By Staff Sgt. Amber RobinsonOctober 28, 2010
SCHOFIELD BARRACKS, Hawaii- For many service members of various services, running is an integral part of their physical training regimen. Many have gotten used to someone telling them to push harder, go faster, use certain muscles or lengthen their stride. Few are told, quite simply, to use gravity to their advantage. Joint Service Members, fireman, Federal Bureau I... and SWAT members from across Oahu were introduced to that very concept as part of an armed services "Pose" Running Seminar given by Dr. Nicholas Romanov and hosted by Crossfit Oahu in Honolulu Oct. 15.
Romanov, who conceptualized and began to implement Pose Running, visited Oahu for a three day running seminar and certification where he taught Soldiers and civilians how to run and even teach the Pose Method.

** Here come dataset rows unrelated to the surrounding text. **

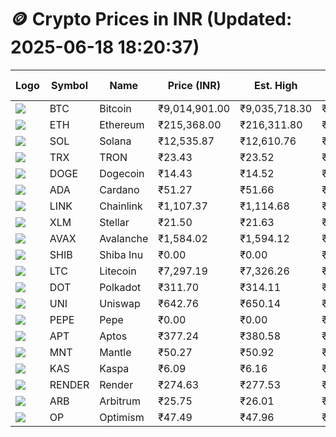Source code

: # 🪙 Crypto Prices in INR (Updated: 2025-06-18 18:20:37)

| Logo | Symbol | Name       | Price (INR) | Est. High | Est. Low | Gross Profit | Fees | Net Profit | ROI % |
|------|--------|------------|-------------|-----------|----------|---------------|------|-------------|--------|
| ![](https://coin-images.coingecko.com/coins/images/1/large/bitcoin.png?1696501400) | BTC    | Bitcoin    | ₹9,014,901.00 | ₹9,035,718.30 | ₹8,994,083.70 | ₹462.91 | ₹200.00 | ₹262.91 | 0.26% |
| ![](https://coin-images.coingecko.com/coins/images/279/large/ethereum.png?1696501628) | ETH    | Ethereum   | ₹215,368.00 | ₹216,311.80 | ₹214,424.20 | ₹880.31 | ₹200.00 | ₹680.31 | 0.68% |
| ![](https://coin-images.coingecko.com/coins/images/4128/large/solana.png?1718769756) | SOL    | Solana     | ₹12,535.87 | ₹12,610.76 | ₹12,460.98 | ₹1,202.02 | ₹200.00 | ₹1,002.02 | 1.00% |
| ![](https://coin-images.coingecko.com/coins/images/1094/large/tron-logo.png?1696502193) | TRX    | TRON       | ₹23.43 | ₹23.52 | ₹23.34 | ₹745.41 | ₹200.00 | ₹545.41 | 0.55% |
| ![](https://coin-images.coingecko.com/coins/images/5/large/dogecoin.png?1696501409) | DOGE   | Dogecoin   | ₹14.43 | ₹14.52 | ₹14.34 | ₹1,213.14 | ₹200.00 | ₹1,013.14 | 1.01% |
| ![](https://coin-images.coingecko.com/coins/images/975/large/cardano.png?1696502090) | ADA    | Cardano    | ₹51.27 | ₹51.66 | ₹50.88 | ₹1,550.84 | ₹200.00 | ₹1,350.84 | 1.35% |
| ![](https://coin-images.coingecko.com/coins/images/877/large/chainlink-new-logo.png?1696502009) | LINK   | Chainlink  | ₹1,107.37 | ₹1,114.68 | ₹1,100.06 | ₹1,329.48 | ₹200.00 | ₹1,129.48 | 1.13% |
| ![](https://coin-images.coingecko.com/coins/images/100/large/fmpFRHHQ_400x400.jpg?1735231350) | XLM    | Stellar    | ₹21.50 | ₹21.63 | ₹21.37 | ₹1,179.00 | ₹200.00 | ₹979.00 | 0.98% |
| ![](https://coin-images.coingecko.com/coins/images/12559/large/Avalanche_Circle_RedWhite_Trans.png?1696512369) | AVAX   | Avalanche  | ₹1,584.02 | ₹1,594.12 | ₹1,573.92 | ₹1,283.55 | ₹200.00 | ₹1,083.55 | 1.08% |
| ![](https://coin-images.coingecko.com/coins/images/11939/large/shiba.png?1696511800) | SHIB   | Shiba Inu  | ₹0.00 | ₹0.00 | ₹0.00 | ₹997.85 | ₹200.00 | ₹797.85 | 0.80% |
| ![](https://coin-images.coingecko.com/coins/images/2/large/litecoin.png?1696501400) | LTC    | Litecoin   | ₹7,297.19 | ₹7,326.26 | ₹7,268.12 | ₹799.93 | ₹200.00 | ₹599.93 | 0.60% |
| ![](https://coin-images.coingecko.com/coins/images/12171/large/polkadot.png?1696512008) | DOT    | Polkadot   | ₹311.70 | ₹314.11 | ₹309.29 | ₹1,556.78 | ₹200.00 | ₹1,356.78 | 1.36% |
| ![](https://coin-images.coingecko.com/coins/images/12504/large/uniswap-logo.png?1720676669) | UNI    | Uniswap    | ₹642.76 | ₹650.14 | ₹635.38 | ₹2,324.45 | ₹200.00 | ₹2,124.45 | 2.12% |
| ![](https://coin-images.coingecko.com/coins/images/29850/large/pepe-token.jpeg?1696528776) | PEPE   | Pepe       | ₹0.00 | ₹0.00 | ₹0.00 | ₹1,447.38 | ₹200.00 | ₹1,247.38 | 1.25% |
| ![](https://coin-images.coingecko.com/coins/images/26455/large/aptos_round.png?1696525528) | APT    | Aptos      | ₹377.24 | ₹380.58 | ₹373.90 | ₹1,786.84 | ₹200.00 | ₹1,586.84 | 1.59% |
| ![](https://coin-images.coingecko.com/coins/images/30980/large/Mantle-Logo-mark.png?1739213200) | MNT    | Mantle     | ₹50.27 | ₹50.92 | ₹49.62 | ₹2,599.50 | ₹200.00 | ₹2,399.50 | 2.40% |
| ![](https://coin-images.coingecko.com/coins/images/25751/large/kaspa-icon-exchanges.png?1696524837) | KAS    | Kaspa      | ₹6.09 | ₹6.16 | ₹6.02 | ₹2,392.82 | ₹200.00 | ₹2,192.82 | 2.19% |
| ![](https://coin-images.coingecko.com/coins/images/11636/large/rndr.png?1696511529) | RENDER | Render     | ₹274.63 | ₹277.53 | ₹271.73 | ₹2,135.22 | ₹200.00 | ₹1,935.22 | 1.94% |
| ![](https://coin-images.coingecko.com/coins/images/16547/large/arb.jpg?1721358242) | ARB    | Arbitrum   | ₹25.75 | ₹26.01 | ₹25.49 | ₹2,012.28 | ₹200.00 | ₹1,812.28 | 1.81% |
| ![](https://coin-images.coingecko.com/coins/images/25244/large/Optimism.png?1696524385) | OP     | Optimism   | ₹47.49 | ₹47.96 | ₹47.02 | ₹1,984.11 | ₹200.00 | ₹1,784.11 | 1.78% |
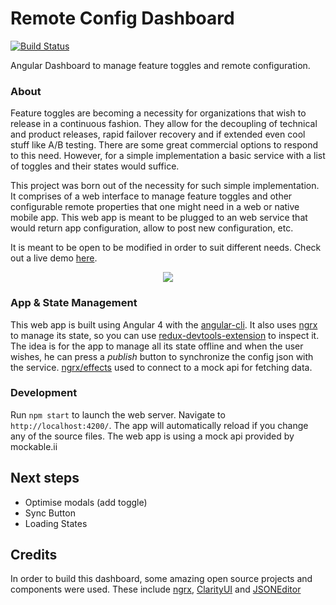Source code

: # Remote Config Dashboard
[![Build Status](https://travis-ci.org/joaoflf/remote-config-dashboard.svg?branch=master)](https://travis-ci.org/joaoflf/remote-config-dashboard)

Angular Dashboard to manage feature toggles and remote configuration.

### About
Feature toggles are becoming a necessity for organizations that wish to release in a continuous fashion. They allow for the decoupling of technical and product releases, rapid failover recovery and if extended even cool stuff like A/B testing.
There are some great commercial options to respond to this need. However, for a simple implementation a basic service with a list of toggles and their states would suffice.

This project was born out of the necessity for such simple implementation.
It comprises of a web interface to manage feature toggles and other configurable remote properties that one might need in a web or native mobile app. This web app is meant to be plugged to an web service that would return app configuration, allow to post new configuration, etc.

It is meant to be open to be modified in order to suit different needs.
Check out a live demo [here](https://joaoflf.github.io/remote-config-dashboard/).

<p align="center"><img src="https://preview.ibb.co/hoZqwQ/Screenshot_2017_04_26_14_38_18.png" border="0" /></p>

### App & State Management
This web app is built using Angular 4 with the [angular-cli](https://github.com/angular/angular-cli).
It also uses [ngrx](https://github.com/ngrx) to manage its state, so you can use [redux-devtools-extension](https://github.com/zalmoxisus/redux-devtools-extension) to inspect it.
The idea is for the app to manage all its state offline and when the user wishes, he can press a *publish* button to synchronize the config json with the service.
[ngrx/effects](https://github.com/ngrx/effects) used to connect to a mock api for fetching data.

### Development
Run `npm start` to launch the web server. Navigate to `http://localhost:4200/`. The app will automatically reload if you change any of the source files.
The web app is using a mock api provided by mockable.ii

## Next steps
* Optimise modals (add toggle)
* Sync Button
* Loading States

## Credits
In order to build this dashboard, some amazing open source projects and components were used. These include [ngrx](https://github.com/ngrx), [ClarityUI](https://vmware.github.io/clarity/) and [JSONEditor](https://github.com/josdejong/jsoneditor)

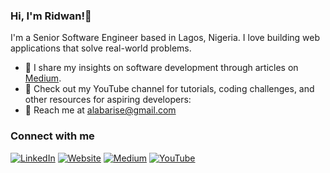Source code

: ### Hi, I'm Ridwan!👋


I'm a Senior Software Engineer based in Lagos, Nigeria. I love building web applications that solve real-world problems.

* 📝 I share my insights on software development through articles on [Medium](https://medium.com/@ridwanray).
* 🎥 Check out my YouTube channel for tutorials, coding challenges, and other resources for aspiring developers: 
* 💬 Reach me at alabarise@gmail.com


### Connect with me

[![LinkedIn](https://img.shields.io/badge/LinkedIn-0077B5?style=for-the-badge&logo=linkedin&logoColor=white)](https://www.linkedin.com/in/ridwanray/)
[![Website](https://img.shields.io/badge/My%20Website-1DA1F2?style=for-the-badge&logo=HTML5&logoColor=white)](https://www.ridwanray.com)
[![Medium](https://img.shields.io/badge/Medium-black?style=for-the-badge&logo=medium)](https://medium.com/@ridwanray)
[![YouTube](https://img.shields.io/badge/YouTube-red?style=for-the-badge&logo=youtube&logoColor=white)](https://www.youtube.com/@ridwanray)
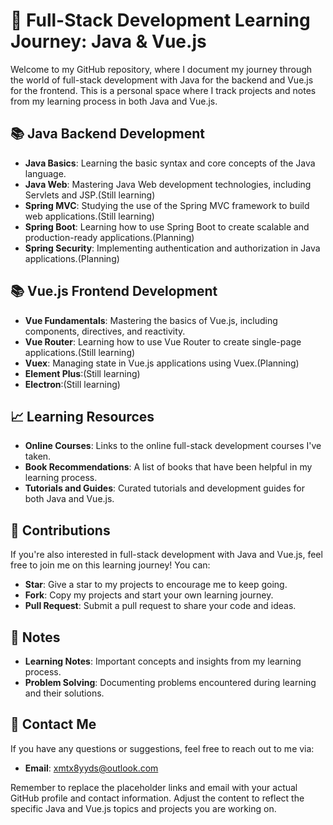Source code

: # 🚀 Full-Stack Development Learning Journey: Java & Vue.js

Welcome to my GitHub repository, where I document my journey through the world of full-stack development with Java for the backend and Vue.js for the frontend. This is a personal space where I track projects and notes from my learning process in both Java and Vue.js.

## 📚 Java Backend Development

- **Java Basics**: Learning the basic syntax and core concepts of the Java language.
- **Java Web**: Mastering Java Web development technologies, including Servlets and JSP.(Still learning)
- **Spring MVC**: Studying the use of the Spring MVC framework to build web applications.(Still learning)
- **Spring Boot**: Learning how to use Spring Boot to create scalable and production-ready applications.(Planning)
- **Spring Security**: Implementing authentication and authorization in Java applications.(Planning)

## 📚 Vue.js Frontend Development

- **Vue Fundamentals**: Mastering the basics of Vue.js, including components, directives, and reactivity.
- **Vue Router**: Learning how to use Vue Router to create single-page applications.(Still learning)
- **Vuex**: Managing state in Vue.js applications using Vuex.(Planning)
- **Element Plus**:(Still learning)
- **Electron**:(Still learning)
## 📈 Learning Resources

- **Online Courses**: Links to the online full-stack development courses I've taken.
- **Book Recommendations**: A list of books that have been helpful in my learning process.
- **Tutorials and Guides**: Curated tutorials and development guides for both Java and Vue.js.

## 🤝 Contributions

If you're also interested in full-stack development with Java and Vue.js, feel free to join me on this learning journey! You can:
- **Star**: Give a star to my projects to encourage me to keep going.
- **Fork**: Copy my projects and start your own learning journey.
- **Pull Request**: Submit a pull request to share your code and ideas.

## 📝 Notes

- **Learning Notes**: Important concepts and insights from my learning process.
- **Problem Solving**: Documenting problems encountered during learning and their solutions.

## 📧 Contact Me

If you have any questions or suggestions, feel free to reach out to me via:
- **Email**: xmtx8yyds@outlook.com

Remember to replace the placeholder links and email with your actual GitHub profile and contact information. Adjust the content to reflect the specific Java and Vue.js topics and projects you are working on.

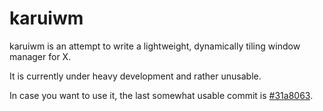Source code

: karuiwm
=======

karuiwm is an attempt to write a lightweight, dynamically tiling window manager
for X.

It is currently under heavy development and rather unusable.

In case you want to use it, the last somewhat usable commit is
[#31a8063](https://github.com/ayekat/karuiwm/tree/31a8063da9f3960e268514952b92d9c9ce5719ee).
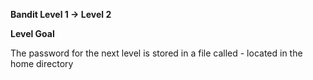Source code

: **Bandit Level 1 → Level 2**

**Level Goal**

The password for the next level is stored in a file called - located in the home directory

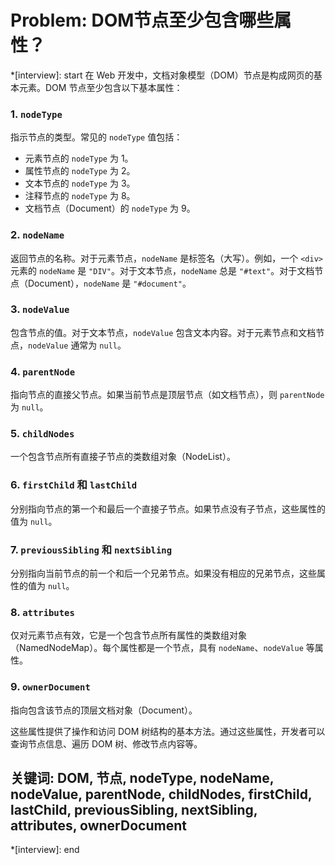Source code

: # Problem: DOM节点至少包含哪些属性？

*[interview]: start
在 Web 开发中，文档对象模型（DOM）节点是构成网页的基本元素。DOM 节点至少包含以下基本属性：

### 1. `nodeType`
指示节点的类型。常见的 `nodeType` 值包括：
- 元素节点的 `nodeType` 为 1。
- 属性节点的 `nodeType` 为 2。
- 文本节点的 `nodeType` 为 3。
- 注释节点的 `nodeType` 为 8。
- 文档节点（Document）的 `nodeType` 为 9。

### 2. `nodeName`
返回节点的名称。对于元素节点，`nodeName` 是标签名（大写）。例如，一个 `<div>` 元素的 `nodeName` 是 `"DIV"`。对于文本节点，`nodeName` 总是 `"#text"`。对于文档节点（Document），`nodeName` 是 `"#document"`。

### 3. `nodeValue`
包含节点的值。对于文本节点，`nodeValue` 包含文本内容。对于元素节点和文档节点，`nodeValue` 通常为 `null`。

### 4. `parentNode`
指向节点的直接父节点。如果当前节点是顶层节点（如文档节点），则 `parentNode` 为 `null`。

### 5. `childNodes`
一个包含节点所有直接子节点的类数组对象（NodeList）。

### 6. `firstChild` 和 `lastChild`
分别指向节点的第一个和最后一个直接子节点。如果节点没有子节点，这些属性的值为 `null`。

### 7. `previousSibling` 和 `nextSibling`
分别指向当前节点的前一个和后一个兄弟节点。如果没有相应的兄弟节点，这些属性的值为 `null`。

### 8. `attributes`
仅对元素节点有效，它是一个包含节点所有属性的类数组对象（NamedNodeMap）。每个属性都是一个节点，具有 `nodeName`、`nodeValue` 等属性。

### 9. `ownerDocument`
指向包含该节点的顶层文档对象（Document）。

这些属性提供了操作和访问 DOM 树结构的基本方法。通过这些属性，开发者可以查询节点信息、遍历 DOM 树、修改节点内容等。

## 关键词: DOM, 节点, nodeType, nodeName, nodeValue, parentNode, childNodes, firstChild, lastChild, previousSibling, nextSibling, attributes, ownerDocument
*[interview]: end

Romanov has been coined as one of, if not the, most innovative thinker on running in our time. He is the author of Dr. Romanov's Pose Method of Running.
Romanov discovered the concept of Pose Running in 1977, and has worked ever since to spread his wealth of knowledge to old and new runners alike, training world champions and record breakers for years.
Romanov likens his method to that used by the ancient Greeks, who brought a philosophical approach to running.
"The Greeks always viewed nature as a whole," said Romanov. "Our definitions of structures and systems are derived from the Greeks. They understood how to effectively integrate all they did into the natural scheme of life's science."
Gravity is the most powerful force on earth. For Romanov, it is only natural to use it to an advantage as a runner. He states that once we have learned to integrate our running to the natural science of life, then our body will reward us.
For many Soldiers, running has become unpleasant as over the years they have experienced over-fatigue and reoccurring injuries. With Pose, Romanov hopes to help break that chain.
"I don't really understand why anyone would run any other way, " said Staff Sgt. Aaron Cheateaux, Headquarters and Headquarters Company, 8th Military Police Brigade. "The injury rates (for Soldiers) from overuse alone are substantial. We could prevent the majority of them just by teaching Soldiers to run with style."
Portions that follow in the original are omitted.